──────── GIVEN DATA

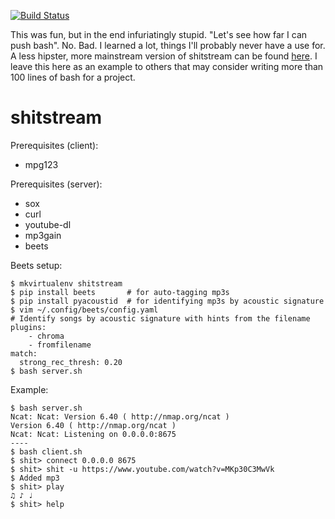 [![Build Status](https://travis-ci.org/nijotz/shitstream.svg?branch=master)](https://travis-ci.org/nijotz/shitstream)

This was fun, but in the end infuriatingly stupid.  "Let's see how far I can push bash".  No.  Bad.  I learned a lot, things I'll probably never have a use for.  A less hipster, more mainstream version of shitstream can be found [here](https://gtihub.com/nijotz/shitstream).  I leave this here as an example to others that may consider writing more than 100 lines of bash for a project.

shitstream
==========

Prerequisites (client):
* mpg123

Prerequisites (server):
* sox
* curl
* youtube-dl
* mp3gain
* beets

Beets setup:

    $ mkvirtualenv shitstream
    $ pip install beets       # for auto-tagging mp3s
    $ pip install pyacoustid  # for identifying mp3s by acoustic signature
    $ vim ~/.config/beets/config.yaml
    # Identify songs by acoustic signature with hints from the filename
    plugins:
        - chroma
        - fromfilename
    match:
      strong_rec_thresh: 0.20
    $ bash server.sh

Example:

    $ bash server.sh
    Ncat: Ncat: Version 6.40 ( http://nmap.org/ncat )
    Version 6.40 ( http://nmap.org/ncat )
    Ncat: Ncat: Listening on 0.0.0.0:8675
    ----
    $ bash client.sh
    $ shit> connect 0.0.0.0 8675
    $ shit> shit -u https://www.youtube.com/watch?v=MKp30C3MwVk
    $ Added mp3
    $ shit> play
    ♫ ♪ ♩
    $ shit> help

────────────────
──────── GIVEN DATA

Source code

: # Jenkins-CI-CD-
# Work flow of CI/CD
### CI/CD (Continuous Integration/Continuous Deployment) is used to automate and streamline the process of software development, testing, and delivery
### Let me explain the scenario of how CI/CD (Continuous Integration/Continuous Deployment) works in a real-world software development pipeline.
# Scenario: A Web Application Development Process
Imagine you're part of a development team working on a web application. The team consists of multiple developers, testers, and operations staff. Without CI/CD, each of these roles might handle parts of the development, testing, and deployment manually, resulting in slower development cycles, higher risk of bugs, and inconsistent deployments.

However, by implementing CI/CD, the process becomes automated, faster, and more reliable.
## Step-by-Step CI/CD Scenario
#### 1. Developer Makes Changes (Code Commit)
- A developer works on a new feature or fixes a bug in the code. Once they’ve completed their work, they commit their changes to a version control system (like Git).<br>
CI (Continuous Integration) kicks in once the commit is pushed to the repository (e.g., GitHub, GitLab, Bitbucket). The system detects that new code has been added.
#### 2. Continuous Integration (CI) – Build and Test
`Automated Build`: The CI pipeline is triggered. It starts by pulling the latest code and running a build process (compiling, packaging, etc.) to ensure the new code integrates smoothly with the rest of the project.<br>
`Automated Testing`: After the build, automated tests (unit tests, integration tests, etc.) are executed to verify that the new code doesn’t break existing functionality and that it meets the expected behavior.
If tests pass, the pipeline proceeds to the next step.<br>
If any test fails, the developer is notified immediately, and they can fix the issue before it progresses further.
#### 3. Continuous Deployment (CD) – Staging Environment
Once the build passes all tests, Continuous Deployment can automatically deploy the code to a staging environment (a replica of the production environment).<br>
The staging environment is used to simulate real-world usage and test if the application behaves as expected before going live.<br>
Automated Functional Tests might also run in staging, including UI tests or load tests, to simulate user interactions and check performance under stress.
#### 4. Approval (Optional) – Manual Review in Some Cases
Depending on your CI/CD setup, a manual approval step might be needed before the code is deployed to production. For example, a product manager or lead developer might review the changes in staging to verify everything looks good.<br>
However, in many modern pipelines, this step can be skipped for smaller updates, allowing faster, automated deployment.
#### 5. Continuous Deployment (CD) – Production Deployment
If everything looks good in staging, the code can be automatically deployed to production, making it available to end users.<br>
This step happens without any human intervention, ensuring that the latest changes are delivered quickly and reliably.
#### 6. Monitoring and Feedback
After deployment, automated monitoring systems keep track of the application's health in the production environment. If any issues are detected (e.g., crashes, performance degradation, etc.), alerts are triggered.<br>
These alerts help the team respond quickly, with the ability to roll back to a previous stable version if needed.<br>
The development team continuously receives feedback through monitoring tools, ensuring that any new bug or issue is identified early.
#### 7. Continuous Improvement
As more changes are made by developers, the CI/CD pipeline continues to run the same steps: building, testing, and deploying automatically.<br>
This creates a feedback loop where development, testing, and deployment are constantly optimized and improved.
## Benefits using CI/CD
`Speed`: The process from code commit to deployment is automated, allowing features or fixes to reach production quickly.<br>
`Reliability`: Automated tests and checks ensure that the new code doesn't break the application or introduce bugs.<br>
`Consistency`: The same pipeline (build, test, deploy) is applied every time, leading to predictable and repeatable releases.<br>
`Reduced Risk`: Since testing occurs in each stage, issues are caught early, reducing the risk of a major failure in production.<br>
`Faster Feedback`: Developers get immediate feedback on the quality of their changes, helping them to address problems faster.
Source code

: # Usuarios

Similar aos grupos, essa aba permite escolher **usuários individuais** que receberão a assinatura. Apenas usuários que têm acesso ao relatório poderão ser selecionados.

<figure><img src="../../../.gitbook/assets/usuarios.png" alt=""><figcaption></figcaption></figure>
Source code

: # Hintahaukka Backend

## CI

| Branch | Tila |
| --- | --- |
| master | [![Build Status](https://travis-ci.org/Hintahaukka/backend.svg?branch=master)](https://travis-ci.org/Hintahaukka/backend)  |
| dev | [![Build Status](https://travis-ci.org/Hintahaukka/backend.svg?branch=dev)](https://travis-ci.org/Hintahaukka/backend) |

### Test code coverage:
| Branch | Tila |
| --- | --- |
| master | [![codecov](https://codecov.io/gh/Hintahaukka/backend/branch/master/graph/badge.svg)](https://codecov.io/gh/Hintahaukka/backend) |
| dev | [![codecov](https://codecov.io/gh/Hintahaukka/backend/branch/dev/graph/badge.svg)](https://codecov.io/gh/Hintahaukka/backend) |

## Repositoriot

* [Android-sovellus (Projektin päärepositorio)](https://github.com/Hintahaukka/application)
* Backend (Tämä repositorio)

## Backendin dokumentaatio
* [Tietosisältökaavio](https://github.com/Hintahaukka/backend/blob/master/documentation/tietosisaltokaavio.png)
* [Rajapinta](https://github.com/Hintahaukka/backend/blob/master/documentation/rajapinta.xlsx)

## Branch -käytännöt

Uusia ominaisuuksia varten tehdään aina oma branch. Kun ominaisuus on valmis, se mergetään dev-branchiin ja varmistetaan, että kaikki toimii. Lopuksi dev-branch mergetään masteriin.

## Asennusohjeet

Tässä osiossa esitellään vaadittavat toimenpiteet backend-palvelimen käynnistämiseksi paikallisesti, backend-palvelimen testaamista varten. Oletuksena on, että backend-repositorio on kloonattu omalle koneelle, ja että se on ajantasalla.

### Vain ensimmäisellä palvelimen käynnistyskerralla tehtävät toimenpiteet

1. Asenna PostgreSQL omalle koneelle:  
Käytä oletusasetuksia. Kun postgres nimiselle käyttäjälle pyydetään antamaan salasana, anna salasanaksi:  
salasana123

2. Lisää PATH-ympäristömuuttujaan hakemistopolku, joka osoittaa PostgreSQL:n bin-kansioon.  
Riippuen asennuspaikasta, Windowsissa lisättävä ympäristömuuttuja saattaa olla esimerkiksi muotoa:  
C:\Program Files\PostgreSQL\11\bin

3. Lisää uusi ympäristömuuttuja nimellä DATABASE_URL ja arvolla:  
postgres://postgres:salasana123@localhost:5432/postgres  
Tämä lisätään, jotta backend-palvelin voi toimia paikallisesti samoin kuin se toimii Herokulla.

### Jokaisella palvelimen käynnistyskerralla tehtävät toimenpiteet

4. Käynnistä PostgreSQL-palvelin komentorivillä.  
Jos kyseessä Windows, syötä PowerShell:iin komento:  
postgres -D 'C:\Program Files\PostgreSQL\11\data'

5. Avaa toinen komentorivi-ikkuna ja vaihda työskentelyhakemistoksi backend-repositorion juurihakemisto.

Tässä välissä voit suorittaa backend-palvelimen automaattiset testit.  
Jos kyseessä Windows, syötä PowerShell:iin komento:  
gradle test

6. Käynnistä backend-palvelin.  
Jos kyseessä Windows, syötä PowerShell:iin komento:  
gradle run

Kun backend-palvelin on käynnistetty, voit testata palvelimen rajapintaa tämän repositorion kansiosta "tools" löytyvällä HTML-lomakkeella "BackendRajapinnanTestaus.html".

────────────────
──────── GIVEN DATA

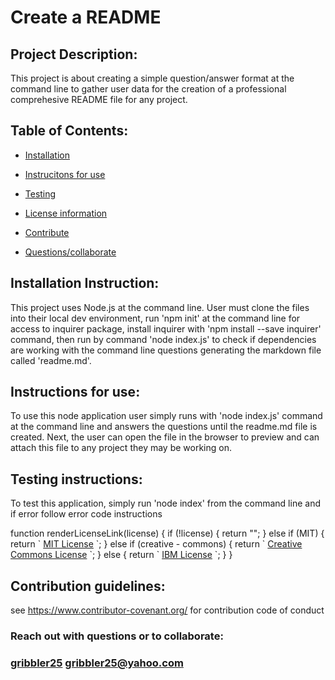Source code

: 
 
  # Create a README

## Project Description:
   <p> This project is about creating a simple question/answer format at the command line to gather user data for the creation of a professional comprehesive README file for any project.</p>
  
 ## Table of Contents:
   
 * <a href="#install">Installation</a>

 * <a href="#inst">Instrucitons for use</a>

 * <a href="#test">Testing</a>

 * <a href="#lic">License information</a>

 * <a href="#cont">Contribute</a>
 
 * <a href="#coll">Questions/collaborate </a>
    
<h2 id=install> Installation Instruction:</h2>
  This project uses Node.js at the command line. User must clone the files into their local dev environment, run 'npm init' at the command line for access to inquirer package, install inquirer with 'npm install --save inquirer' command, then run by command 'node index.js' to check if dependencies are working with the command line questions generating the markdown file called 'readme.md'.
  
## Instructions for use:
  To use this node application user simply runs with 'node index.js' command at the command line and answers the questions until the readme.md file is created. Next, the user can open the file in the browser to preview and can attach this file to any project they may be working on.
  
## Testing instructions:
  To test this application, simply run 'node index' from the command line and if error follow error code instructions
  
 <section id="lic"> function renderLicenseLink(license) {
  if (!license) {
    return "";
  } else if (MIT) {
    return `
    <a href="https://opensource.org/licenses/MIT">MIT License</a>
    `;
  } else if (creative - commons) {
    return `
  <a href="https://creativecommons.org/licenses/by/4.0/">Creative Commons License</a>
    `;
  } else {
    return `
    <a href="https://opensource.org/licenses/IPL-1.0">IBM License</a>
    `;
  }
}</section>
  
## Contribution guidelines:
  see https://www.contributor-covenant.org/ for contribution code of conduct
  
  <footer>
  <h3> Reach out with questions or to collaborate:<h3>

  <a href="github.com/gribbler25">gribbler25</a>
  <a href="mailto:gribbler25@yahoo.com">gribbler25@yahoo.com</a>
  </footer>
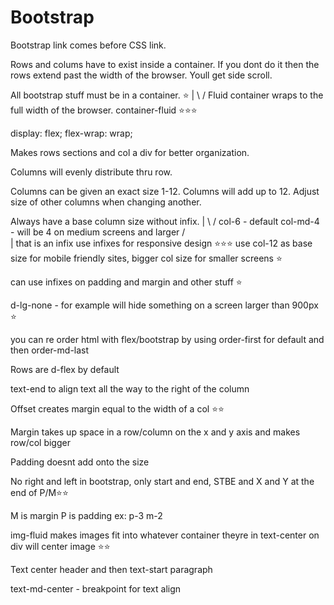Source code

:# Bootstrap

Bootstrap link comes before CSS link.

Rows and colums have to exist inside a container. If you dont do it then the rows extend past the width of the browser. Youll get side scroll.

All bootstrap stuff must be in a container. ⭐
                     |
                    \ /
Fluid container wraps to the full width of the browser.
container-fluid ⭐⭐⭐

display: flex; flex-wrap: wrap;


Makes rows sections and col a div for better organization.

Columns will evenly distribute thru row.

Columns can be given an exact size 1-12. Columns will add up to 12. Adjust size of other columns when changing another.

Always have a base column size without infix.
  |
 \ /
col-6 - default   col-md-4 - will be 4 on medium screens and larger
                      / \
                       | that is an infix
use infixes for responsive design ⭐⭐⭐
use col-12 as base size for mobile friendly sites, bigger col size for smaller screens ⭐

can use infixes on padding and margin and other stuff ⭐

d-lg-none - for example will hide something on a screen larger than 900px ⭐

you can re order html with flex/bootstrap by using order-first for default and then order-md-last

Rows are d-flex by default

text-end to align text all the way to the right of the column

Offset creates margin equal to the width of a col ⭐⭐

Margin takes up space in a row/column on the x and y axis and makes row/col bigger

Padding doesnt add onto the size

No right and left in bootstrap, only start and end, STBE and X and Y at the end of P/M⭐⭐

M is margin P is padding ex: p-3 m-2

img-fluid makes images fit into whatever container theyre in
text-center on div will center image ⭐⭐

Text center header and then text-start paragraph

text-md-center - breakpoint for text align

────────────────

§ WORK INSTRUCTION
The range runs from the line above containing "Margin takes up" to the line containing "text-md-center - breakpoint for text align", inclusive. Restate those lines word for word and no others.

§ WRITTEN SOLUTION
Margin takes up space in a row/column on the x and y axis and makes row/col bigger

Padding doesnt add onto the size

No right and left in bootstrap, only start and end, STBE and X and Y at the end of P/M⭐⭐

M is margin P is padding ex: p-3 m-2

img-fluid makes images fit into whatever container theyre in
text-center on div will center image ⭐⭐

Text center header and then text-start paragraph

text-md-center - breakpoint for text align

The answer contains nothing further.